**Aim of the task:** Exactly as they appear below, repeat the lines from the one with "Wise offers competitive" through the one with "Fixes (6 corrections)", and no others.

**Data provided:**
········

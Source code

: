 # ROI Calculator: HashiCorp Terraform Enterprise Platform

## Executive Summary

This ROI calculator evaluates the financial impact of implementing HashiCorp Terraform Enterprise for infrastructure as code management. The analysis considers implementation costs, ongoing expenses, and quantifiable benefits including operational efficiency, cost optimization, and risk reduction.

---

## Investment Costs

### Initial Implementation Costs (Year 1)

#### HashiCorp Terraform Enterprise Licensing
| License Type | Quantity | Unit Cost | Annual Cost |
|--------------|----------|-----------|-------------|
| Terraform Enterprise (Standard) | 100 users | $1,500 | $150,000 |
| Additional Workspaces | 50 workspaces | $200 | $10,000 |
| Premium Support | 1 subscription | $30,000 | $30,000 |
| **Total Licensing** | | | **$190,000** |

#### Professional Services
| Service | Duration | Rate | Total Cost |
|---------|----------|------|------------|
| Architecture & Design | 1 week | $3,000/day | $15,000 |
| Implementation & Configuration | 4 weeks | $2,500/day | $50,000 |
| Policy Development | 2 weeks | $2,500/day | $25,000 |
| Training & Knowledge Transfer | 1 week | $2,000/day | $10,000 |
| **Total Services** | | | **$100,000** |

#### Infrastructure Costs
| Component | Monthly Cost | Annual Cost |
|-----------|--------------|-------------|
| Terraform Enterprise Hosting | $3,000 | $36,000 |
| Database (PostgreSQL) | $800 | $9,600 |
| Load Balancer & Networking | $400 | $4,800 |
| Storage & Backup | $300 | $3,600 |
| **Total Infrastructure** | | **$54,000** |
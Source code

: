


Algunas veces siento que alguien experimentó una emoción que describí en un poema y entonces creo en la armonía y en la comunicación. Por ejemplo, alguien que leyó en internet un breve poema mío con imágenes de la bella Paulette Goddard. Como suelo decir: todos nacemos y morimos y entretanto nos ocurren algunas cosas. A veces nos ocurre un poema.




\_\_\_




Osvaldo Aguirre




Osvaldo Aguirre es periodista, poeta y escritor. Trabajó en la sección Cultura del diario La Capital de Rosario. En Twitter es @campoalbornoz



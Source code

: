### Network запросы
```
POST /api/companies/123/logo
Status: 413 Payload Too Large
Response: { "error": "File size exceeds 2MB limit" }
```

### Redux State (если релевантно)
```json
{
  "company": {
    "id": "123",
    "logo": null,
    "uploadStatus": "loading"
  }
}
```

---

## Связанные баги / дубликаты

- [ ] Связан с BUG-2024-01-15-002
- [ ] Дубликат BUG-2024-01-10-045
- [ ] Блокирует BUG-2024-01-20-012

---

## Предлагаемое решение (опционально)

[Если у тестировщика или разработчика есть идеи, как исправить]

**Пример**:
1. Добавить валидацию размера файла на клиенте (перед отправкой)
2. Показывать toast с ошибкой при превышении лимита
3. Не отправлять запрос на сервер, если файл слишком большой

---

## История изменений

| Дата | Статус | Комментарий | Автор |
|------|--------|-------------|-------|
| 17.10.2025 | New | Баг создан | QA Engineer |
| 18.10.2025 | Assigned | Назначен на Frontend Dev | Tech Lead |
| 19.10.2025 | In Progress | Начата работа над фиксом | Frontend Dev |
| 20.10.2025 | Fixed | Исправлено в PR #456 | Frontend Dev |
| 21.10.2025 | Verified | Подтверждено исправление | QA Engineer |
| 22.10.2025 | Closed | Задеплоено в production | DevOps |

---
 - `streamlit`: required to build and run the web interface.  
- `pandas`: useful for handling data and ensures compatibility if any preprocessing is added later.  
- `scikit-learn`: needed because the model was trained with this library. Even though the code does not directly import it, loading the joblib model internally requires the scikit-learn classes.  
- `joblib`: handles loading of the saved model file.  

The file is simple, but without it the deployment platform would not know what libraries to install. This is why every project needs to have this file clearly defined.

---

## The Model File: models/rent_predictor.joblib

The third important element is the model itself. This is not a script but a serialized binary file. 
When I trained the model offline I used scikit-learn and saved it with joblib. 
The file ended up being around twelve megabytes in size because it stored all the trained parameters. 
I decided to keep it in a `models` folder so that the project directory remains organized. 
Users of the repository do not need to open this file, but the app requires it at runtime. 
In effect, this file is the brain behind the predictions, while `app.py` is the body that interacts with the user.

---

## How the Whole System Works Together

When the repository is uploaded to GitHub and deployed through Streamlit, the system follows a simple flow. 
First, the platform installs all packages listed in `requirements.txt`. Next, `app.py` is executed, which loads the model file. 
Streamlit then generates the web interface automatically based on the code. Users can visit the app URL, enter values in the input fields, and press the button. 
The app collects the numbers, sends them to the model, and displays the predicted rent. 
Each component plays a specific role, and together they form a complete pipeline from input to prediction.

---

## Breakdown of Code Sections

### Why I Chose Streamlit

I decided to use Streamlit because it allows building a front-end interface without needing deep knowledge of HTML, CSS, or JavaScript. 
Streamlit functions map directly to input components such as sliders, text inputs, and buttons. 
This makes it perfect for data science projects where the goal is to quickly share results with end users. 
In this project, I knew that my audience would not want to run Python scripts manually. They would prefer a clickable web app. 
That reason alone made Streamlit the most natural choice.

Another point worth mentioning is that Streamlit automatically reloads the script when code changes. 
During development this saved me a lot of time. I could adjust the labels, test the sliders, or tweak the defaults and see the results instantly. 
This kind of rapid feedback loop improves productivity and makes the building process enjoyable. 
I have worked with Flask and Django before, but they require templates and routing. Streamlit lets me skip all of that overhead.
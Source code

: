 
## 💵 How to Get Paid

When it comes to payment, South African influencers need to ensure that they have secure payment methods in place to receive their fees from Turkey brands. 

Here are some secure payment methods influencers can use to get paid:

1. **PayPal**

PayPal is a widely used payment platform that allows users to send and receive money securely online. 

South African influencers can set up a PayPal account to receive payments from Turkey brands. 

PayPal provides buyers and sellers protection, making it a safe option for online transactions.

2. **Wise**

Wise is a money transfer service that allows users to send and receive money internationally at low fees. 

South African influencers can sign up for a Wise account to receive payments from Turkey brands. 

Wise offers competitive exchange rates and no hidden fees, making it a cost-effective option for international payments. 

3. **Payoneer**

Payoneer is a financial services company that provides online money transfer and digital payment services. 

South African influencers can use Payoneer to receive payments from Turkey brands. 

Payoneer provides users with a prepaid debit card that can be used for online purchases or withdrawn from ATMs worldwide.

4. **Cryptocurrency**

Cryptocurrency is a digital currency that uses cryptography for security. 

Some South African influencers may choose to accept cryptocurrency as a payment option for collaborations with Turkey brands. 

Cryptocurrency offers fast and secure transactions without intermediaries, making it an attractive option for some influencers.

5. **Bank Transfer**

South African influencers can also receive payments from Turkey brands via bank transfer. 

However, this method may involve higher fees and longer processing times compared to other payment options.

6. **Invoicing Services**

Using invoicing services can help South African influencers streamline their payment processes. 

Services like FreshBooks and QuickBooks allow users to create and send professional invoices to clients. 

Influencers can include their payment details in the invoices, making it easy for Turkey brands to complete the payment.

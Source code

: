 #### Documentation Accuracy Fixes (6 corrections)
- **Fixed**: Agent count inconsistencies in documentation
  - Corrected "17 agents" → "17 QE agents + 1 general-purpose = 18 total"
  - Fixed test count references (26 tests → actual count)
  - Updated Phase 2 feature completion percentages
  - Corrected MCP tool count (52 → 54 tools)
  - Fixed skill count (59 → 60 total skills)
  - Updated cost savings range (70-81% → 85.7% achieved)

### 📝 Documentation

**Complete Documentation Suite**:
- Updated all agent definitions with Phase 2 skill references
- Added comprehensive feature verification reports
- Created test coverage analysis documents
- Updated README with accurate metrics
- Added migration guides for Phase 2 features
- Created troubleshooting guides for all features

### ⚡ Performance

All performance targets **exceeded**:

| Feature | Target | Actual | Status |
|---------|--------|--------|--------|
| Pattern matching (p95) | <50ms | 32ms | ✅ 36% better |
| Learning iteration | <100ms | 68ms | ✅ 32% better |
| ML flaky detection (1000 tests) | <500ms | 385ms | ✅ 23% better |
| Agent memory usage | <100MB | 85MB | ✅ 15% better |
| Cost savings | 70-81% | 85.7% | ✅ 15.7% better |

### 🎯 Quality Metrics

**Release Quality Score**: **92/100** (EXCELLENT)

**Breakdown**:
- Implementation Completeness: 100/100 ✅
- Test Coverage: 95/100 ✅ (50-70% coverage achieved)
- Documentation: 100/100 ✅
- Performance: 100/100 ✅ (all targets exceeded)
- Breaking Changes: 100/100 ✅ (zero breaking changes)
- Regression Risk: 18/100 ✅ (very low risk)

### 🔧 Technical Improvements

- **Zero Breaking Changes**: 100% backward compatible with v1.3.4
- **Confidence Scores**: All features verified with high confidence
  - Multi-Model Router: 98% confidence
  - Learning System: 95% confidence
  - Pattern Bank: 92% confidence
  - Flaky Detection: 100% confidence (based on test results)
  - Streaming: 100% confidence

········

**Solution:**
Wise offers competitive exchange rates and no hidden fees, making it a cost-effective option for international payments. 

3. **Payoneer**

Payoneer is a financial services company that provides online money transfer and digital payment services. 

South African influencers can use Payoneer to receive payments from Turkey brands. 

Payoneer provides users with a prepaid debit card that can be used for online purchases or withdrawn from ATMs worldwide.

4. **Cryptocurrency**

Cryptocurrency is a digital currency that uses cryptography for security. 

Some South African influencers may choose to accept cryptocurrency as a payment option for collaborations with Turkey brands. 

Cryptocurrency offers fast and secure transactions without intermediaries, making it an attractive option for some influencers.

5. **Bank Transfer**

South African influencers can also receive payments from Turkey brands via bank transfer. 

However, this method may involve higher fees and longer processing times compared to other payment options.

6. **Invoicing Services**

Using invoicing services can help South African influencers streamline their payment processes. 

Services like FreshBooks and QuickBooks allow users to create and send professional invoices to clients. 

Influencers can include their payment details in the invoices, making it easy for Turkey brands to complete the payment.

Source code

: #### Documentation Accuracy Fixes (6 corrections)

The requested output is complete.